- _What the exercise asks_: Starting at the line that contains "的源码使用 MIT License" and ending at the line that contains "- Select or", the lines below are to be given again exactly, with nothing added.

Stored entries
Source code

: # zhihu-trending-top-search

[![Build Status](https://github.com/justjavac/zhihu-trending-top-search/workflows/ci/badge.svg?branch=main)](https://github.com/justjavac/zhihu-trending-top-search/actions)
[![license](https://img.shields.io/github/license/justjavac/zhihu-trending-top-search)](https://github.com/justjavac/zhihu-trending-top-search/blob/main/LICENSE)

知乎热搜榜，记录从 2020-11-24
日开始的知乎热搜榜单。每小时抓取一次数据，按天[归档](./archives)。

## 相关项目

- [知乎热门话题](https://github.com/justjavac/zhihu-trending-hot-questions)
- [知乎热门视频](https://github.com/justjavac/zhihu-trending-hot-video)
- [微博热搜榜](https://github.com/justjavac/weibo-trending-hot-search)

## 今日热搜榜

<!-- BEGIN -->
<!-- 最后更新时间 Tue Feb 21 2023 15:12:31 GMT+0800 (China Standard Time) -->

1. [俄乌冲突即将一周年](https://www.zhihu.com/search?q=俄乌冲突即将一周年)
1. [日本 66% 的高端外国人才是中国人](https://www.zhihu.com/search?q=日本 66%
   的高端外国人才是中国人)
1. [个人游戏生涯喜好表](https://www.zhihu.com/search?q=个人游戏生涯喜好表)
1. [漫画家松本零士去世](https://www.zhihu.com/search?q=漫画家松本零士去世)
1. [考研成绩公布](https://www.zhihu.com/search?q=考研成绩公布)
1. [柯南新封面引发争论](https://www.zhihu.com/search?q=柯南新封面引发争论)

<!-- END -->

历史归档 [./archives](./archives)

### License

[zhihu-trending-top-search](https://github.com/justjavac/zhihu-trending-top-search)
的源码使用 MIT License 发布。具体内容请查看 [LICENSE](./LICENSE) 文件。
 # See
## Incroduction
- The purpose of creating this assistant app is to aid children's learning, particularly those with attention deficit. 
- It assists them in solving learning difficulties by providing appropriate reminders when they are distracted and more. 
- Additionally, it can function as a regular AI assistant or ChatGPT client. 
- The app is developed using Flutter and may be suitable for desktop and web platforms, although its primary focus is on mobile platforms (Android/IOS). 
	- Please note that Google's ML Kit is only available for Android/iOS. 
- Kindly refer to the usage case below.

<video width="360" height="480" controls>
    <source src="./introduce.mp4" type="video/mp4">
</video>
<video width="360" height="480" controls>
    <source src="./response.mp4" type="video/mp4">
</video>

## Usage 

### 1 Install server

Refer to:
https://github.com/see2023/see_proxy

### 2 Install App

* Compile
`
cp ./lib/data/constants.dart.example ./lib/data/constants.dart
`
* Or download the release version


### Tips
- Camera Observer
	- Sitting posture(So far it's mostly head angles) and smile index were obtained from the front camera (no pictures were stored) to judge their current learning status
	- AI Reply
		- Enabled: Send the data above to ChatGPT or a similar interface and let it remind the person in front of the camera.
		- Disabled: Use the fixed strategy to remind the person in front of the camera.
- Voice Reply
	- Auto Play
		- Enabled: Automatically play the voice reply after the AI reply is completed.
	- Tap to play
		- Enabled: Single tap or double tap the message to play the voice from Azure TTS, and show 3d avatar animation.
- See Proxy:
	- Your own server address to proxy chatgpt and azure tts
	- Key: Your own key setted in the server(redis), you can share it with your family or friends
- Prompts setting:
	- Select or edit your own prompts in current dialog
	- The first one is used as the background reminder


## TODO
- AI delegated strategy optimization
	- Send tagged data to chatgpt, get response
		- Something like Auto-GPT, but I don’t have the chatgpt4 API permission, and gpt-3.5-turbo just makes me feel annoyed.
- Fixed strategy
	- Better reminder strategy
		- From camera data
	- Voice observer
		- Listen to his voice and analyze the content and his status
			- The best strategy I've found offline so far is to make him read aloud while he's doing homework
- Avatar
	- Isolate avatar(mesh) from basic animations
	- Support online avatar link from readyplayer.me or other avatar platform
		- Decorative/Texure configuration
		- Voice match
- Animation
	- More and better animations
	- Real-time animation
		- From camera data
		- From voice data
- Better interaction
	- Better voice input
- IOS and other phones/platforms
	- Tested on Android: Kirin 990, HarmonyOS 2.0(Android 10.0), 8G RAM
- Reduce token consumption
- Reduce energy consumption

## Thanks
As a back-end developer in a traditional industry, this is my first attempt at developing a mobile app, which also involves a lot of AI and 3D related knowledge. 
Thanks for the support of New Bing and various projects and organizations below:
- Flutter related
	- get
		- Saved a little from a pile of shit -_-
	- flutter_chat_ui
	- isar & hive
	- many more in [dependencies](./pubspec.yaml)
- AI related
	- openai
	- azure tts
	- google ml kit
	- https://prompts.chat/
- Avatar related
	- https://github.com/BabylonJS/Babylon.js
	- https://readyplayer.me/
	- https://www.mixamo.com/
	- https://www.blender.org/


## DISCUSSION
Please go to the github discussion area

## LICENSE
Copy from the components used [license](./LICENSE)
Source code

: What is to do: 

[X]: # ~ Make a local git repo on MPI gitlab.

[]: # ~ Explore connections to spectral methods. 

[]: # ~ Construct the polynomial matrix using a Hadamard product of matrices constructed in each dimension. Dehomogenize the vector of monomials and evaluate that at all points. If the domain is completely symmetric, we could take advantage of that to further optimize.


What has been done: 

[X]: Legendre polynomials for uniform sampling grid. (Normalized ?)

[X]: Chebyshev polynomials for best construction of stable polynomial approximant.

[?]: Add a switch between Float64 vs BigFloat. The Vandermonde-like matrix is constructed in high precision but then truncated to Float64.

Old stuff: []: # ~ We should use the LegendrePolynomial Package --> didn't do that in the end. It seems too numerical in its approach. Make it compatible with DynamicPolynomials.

- _Result for this task_:
的源码使用 MIT License 发布。具体内容请查看 [LICENSE](./LICENSE) 文件。
 # See
## Incroduction
- The purpose of creating this assistant app is to aid children's learning, particularly those with attention deficit. 
- It assists them in solving learning difficulties by providing appropriate reminders when they are distracted and more. 
- Additionally, it can function as a regular AI assistant or ChatGPT client. 
- The app is developed using Flutter and may be suitable for desktop and web platforms, although its primary focus is on mobile platforms (Android/IOS). 
	- Please note that Google's ML Kit is only available for Android/iOS. 
- Kindly refer to the usage case below.

<video width="360" height="480" controls>
    <source src="./introduce.mp4" type="video/mp4">
</video>
<video width="360" height="480" controls>
    <source src="./response.mp4" type="video/mp4">
</video>

## Usage 

### 1 Install server

Refer to:
https://github.com/see2023/see_proxy

### 2 Install App

* Compile
`
cp ./lib/data/constants.dart.example ./lib/data/constants.dart
`
* Or download the release version


### Tips
- Camera Observer
	- Sitting posture(So far it's mostly head angles) and smile index were obtained from the front camera (no pictures were stored) to judge their current learning status
	- AI Reply
		- Enabled: Send the data above to ChatGPT or a similar interface and let it remind the person in front of the camera.
		- Disabled: Use the fixed strategy to remind the person in front of the camera.
- Voice Reply
	- Auto Play
		- Enabled: Automatically play the voice reply after the AI reply is completed.
	- Tap to play
		- Enabled: Single tap or double tap the message to play the voice from Azure TTS, and show 3d avatar animation.
- See Proxy:
	- Your own server address to proxy chatgpt and azure tts
	- Key: Your own key setted in the server(redis), you can share it with your family or friends
- Prompts setting:
	- Select or edit your own prompts in current dialog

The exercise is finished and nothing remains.